A tarefa não vai ser fácil para os candidatos à Câmara Municipal de Lisboa que terão que ser muito claros na mensagem que irão passar até ao dia das eleições. Isto, se quiserem mobilizar os eleitores para se deslocarem às urnas e comprometê-los com o futuro da cidade para os próximos 4 anos. A taxa de abstenção nas últimas eleições foi de 48,8%, o que correspondeu a cerca de 240 mil pessoas que escolheram não votar. São muitos votos à solta, resultado de um desinteresse crescente em participar e optar por um projeto que dê um rumo à cidade. Para uns, a responsabilidade é dos candidatos que não têm as características necessárias para mobilizar e agregar votos; para outros, onde me incluo, este malquisto dos eleitores em relação a quem se dedica à causa pública é um envenenamento mediatizado que se instalou na nossa sociedade, desvalorizando todo e qualquer princípio democrático e constitucional, hipotecando a capacidade analítica e crítica dos que se alimentam da conversa podre.
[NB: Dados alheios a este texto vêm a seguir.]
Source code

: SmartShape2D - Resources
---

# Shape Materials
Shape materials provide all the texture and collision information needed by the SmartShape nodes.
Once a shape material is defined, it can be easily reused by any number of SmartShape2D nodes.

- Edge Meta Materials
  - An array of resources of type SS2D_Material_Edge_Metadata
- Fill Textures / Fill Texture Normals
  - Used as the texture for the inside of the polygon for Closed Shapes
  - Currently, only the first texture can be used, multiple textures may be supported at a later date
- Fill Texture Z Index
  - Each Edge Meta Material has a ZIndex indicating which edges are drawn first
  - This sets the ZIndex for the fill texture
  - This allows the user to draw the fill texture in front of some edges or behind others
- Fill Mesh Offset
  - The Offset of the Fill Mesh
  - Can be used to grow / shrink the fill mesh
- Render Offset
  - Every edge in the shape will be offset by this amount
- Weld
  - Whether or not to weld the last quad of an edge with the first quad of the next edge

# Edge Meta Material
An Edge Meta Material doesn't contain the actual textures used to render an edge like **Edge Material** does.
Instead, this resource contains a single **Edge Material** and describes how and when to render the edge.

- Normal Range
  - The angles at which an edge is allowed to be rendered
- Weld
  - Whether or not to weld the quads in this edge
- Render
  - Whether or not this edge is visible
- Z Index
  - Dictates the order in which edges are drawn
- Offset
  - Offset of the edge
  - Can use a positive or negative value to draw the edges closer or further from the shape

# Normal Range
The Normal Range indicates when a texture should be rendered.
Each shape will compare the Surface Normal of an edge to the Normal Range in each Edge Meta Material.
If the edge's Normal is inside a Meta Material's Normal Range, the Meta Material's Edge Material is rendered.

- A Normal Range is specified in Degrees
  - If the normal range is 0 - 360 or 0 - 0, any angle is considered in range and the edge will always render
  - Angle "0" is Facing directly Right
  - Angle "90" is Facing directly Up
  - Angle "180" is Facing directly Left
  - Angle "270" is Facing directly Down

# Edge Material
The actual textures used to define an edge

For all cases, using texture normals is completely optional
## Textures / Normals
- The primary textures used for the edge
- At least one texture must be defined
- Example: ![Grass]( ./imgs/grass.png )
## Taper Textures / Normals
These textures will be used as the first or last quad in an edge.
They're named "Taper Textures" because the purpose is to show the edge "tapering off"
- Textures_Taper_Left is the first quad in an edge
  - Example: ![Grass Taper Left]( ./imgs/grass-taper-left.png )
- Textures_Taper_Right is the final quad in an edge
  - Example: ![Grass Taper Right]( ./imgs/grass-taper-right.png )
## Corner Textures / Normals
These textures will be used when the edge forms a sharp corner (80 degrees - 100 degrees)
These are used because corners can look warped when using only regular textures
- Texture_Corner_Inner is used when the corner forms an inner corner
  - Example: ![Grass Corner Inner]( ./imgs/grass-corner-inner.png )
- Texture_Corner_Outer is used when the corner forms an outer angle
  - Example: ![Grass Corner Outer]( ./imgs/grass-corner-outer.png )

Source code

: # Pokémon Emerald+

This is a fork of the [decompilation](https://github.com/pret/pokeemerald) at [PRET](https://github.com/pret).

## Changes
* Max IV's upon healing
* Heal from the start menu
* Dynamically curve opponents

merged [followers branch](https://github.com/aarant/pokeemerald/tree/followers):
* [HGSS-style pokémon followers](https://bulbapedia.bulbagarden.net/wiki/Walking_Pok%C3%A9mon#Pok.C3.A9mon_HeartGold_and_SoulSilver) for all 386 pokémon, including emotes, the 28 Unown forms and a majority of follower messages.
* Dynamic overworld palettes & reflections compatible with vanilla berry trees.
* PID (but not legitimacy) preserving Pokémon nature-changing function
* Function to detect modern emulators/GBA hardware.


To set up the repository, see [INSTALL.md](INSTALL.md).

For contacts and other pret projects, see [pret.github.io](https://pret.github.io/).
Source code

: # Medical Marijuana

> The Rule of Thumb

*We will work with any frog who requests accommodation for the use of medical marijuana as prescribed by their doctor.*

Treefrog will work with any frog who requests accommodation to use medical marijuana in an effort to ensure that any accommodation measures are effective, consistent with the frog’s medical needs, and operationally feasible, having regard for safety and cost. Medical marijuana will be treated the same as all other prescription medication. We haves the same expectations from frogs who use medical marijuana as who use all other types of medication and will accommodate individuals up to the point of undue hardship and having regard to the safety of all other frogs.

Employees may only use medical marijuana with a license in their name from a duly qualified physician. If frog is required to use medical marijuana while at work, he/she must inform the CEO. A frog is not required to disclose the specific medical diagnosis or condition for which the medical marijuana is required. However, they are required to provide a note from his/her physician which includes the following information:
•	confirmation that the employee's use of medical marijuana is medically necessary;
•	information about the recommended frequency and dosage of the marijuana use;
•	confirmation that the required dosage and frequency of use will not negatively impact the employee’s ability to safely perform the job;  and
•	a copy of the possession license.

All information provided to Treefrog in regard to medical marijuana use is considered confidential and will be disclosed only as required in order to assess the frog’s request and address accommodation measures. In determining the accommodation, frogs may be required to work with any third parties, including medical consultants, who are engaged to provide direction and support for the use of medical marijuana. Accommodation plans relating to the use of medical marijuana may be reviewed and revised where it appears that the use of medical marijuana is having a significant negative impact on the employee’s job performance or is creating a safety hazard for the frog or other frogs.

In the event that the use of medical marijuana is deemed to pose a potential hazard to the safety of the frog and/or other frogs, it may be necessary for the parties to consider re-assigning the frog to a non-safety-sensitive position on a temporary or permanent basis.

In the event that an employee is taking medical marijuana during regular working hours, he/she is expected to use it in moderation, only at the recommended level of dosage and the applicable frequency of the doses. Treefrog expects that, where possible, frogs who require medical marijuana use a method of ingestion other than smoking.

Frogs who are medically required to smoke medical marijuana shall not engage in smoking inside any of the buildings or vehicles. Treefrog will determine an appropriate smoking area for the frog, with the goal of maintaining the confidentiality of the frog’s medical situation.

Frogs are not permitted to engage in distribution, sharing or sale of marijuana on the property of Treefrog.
Os protagonistas destas eleições são todos muito diferentes e há para todos os gostos e feitios. Dois deles são, sobejamente, conhecidos, até porque levam um bom avanço em campanhas eleitorais e em experiência autárquica relativamente aos seus adversários, que concorrem pela primeira vez como cabeças de lista a uma eleição autárquica.

O candidato do Partido Socialista (PS) dispensa qualquer apresentação. Fernando Medina é presidente da Câmara Municipal de Lisboa desde 2015, quando sucedeu a António Costa e este trocou o poder local pelo Governo de Portugal, deixando-o em substituição nos dois últimos anos de mandato. Em 2017, apresentou-se pela primeira vez a eleições e ganhou com oito mandatos para a vereação, menos três do que António Costa havia alcançado.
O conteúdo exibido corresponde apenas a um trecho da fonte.